International Journal of Primatology
- Discipline: primatology
- Language: English
- Edited by: Prof Joanna M. Setchell (Jo, she/her)

Publication details
- History: 1980—present
- Publisher: Springer (Netherlands/United States)
- Frequency: bimonthly
- Open access: Hybrid open access
- Impact factor: 1.927 (2018)

Standard abbreviations
- ISO 4: Int. J. Primatol.

Indexing
- CODEN: IJPRDA
- ISSN: 0164-0291 (print) 1573-8604 (web)
- LCCN: 80648062
- OCLC no.: 04556695

Links
- Journal homepage; Online access;

= International Journal of Primatology =

The International Journal of Primatology is a peer-reviewed academic journal that publishes original research papers on the study of primates, data descriptors, review articles, book reviews, commentaries, and brief communications. Special Issues or Special Sections are published from time to time.

Articles published in the journal are drawn from a number of disciplines involved in primatological research, including anthropology, zoology, psychology, palaeontology, sociology, genetics, and conservation biology.

Articles reporting on species threatened with extinction are highlighted, to raise awareness of the plight of primates.

==Publication history==
The International Journal of Primatology was established in 1980, in response to proposals for a peer-reviewed journal of primatology made during the 6th Congress of the International Primatological Society in 1976.

The journal was first published in March 1980, and is the official journal of the International Primatological Society. It was initially published quarterly on behalf of the society by Plenum Press, now part of Springer Science+Business Media. In 1988 the publication frequency increased to bimonthly.

== Editors ==
Founding editors:

- Matt Cartmill, Duke University Medical Center, USA
- Gerald A. Doyle, University of the Witwatersrand, South Africa

Editor-in-Chief 1989-2009:

- Russel H Tuttle

Editor-in-Chief 2009 onwards:

- Joanna M Setchell (Jo, she/her), Professor of Anthropology, Durham University, UK.

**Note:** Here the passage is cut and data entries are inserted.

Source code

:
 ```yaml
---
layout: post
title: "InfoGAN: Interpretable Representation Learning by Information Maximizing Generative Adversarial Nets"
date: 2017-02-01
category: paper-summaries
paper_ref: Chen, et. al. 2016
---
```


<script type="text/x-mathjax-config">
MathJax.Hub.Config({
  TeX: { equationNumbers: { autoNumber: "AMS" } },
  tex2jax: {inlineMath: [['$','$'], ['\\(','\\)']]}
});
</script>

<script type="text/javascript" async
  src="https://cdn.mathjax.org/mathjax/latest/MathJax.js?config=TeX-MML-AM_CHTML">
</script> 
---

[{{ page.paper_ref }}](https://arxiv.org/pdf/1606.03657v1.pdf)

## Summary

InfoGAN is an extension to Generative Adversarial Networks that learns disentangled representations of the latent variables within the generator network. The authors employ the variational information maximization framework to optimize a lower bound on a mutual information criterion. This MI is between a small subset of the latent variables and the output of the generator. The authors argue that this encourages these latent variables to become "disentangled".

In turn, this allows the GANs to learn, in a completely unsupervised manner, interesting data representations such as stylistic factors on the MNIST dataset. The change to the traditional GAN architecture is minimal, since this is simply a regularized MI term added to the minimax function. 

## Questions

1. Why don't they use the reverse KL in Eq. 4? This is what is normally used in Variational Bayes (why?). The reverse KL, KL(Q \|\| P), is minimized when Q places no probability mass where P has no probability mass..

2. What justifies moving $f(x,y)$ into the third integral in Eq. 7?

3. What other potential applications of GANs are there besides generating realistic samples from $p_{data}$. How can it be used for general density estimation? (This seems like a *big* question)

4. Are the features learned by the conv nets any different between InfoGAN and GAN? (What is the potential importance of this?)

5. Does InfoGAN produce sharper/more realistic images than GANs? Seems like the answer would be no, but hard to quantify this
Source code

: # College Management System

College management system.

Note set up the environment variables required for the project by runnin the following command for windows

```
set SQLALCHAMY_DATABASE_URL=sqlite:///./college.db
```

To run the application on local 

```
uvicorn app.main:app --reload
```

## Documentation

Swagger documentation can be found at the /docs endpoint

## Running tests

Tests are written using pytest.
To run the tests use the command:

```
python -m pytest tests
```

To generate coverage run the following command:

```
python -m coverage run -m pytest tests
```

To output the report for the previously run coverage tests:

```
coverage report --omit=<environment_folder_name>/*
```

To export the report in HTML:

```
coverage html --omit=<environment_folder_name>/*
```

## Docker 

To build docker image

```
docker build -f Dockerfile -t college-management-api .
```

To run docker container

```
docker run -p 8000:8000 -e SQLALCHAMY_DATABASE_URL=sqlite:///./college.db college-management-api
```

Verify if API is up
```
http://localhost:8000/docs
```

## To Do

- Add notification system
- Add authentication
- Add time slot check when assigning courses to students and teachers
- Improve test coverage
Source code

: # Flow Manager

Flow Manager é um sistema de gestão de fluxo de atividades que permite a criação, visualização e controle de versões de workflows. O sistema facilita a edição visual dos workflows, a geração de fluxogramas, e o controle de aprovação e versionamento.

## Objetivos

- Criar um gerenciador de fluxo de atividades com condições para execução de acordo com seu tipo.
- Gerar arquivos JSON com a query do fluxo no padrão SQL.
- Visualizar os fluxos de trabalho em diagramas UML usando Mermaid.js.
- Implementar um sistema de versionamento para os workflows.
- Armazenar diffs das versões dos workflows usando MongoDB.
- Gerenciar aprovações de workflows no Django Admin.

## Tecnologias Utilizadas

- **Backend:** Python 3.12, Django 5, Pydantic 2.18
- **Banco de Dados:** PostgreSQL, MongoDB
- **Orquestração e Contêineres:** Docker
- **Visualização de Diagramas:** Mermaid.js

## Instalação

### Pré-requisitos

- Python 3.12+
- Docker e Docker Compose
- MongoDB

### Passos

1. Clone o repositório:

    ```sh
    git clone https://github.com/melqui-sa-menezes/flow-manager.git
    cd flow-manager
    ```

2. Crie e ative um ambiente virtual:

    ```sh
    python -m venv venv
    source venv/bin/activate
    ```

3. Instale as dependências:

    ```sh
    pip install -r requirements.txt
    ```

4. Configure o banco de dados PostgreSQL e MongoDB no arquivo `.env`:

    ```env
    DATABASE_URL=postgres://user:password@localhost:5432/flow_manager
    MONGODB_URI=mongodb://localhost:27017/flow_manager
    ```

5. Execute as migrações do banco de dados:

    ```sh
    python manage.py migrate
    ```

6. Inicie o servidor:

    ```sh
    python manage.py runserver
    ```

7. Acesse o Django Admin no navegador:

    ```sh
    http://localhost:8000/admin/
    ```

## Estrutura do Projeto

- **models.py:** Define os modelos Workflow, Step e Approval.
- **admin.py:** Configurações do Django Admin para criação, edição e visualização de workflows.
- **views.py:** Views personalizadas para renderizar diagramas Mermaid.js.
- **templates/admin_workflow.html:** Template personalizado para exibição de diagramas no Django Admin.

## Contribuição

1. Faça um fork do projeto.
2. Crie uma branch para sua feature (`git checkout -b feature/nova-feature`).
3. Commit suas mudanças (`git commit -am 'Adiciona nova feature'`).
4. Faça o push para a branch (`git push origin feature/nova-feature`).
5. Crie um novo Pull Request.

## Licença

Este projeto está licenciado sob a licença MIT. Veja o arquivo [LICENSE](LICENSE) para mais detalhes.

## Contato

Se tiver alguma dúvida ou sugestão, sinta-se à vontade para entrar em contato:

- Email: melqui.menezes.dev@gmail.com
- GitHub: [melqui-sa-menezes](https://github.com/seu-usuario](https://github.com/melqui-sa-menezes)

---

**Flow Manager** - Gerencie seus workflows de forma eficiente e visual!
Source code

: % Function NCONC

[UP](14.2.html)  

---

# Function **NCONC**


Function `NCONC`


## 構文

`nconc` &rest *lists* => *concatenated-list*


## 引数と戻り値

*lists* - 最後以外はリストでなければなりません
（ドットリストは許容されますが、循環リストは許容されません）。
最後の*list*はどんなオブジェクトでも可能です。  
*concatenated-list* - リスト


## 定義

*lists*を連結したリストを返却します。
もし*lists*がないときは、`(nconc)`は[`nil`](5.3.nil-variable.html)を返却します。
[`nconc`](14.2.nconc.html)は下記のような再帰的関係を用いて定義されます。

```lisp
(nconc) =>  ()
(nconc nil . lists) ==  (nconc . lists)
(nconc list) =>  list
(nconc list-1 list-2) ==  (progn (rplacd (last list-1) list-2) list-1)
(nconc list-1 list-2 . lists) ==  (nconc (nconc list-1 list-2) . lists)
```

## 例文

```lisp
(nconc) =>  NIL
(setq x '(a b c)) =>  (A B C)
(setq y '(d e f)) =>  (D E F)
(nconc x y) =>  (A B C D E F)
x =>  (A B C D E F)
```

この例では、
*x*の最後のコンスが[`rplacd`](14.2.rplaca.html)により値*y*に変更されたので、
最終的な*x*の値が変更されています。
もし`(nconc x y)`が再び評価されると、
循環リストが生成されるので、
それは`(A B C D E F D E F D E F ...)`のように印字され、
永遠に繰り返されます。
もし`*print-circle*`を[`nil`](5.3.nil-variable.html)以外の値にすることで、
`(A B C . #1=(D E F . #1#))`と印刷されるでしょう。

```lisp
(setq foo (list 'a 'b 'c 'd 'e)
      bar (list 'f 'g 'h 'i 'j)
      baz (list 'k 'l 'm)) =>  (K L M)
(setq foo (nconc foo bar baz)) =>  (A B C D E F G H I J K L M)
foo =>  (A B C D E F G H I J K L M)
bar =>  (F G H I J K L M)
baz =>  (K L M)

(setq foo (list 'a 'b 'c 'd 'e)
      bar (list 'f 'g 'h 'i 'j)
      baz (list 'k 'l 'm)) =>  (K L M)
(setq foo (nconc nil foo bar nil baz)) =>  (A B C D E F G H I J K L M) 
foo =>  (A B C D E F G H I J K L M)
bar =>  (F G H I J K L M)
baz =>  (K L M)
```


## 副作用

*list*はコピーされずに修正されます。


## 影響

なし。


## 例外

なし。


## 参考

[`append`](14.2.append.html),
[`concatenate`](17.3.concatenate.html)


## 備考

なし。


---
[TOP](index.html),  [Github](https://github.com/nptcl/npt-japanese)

There are five associate editors, and a book review editor. An Editorial Board serves to represent the international nature of the journal and the broad range of expertise in primatology.

== Editorial policy ==
The International Journal of Primatology has taken a deliberate set of actions to address diversity, and inclusion in the journal, including

- Providing detailed instructions for authors and guidelines for reviewers, in multiple languages
- Introducing double-blind peer review
- Examining submissions, acceptance rates, and invitations to review with respect to gender and the author’s country of affiliation and basing further actions on the findings.
- Diversifying the Associate Editors to better reflect the global primatological community.
- Ensuring gender parity and improving geographical diversity in the Editorial Board.
- Diversifying the reviewer pool.
- Introducing an Inclusion and Diversity statement to raise awareness of neo-colonial science.
- Publishing translated abstracts in the main text, and translated manuscripts as supplementary material.

== Open science ==
Where they qualify, articles accepted in the International Journal of Primatology are awarded Open Science Framework badges to recognise open scientific practices, including: Open Data Badges and Open Analytical Code Badges.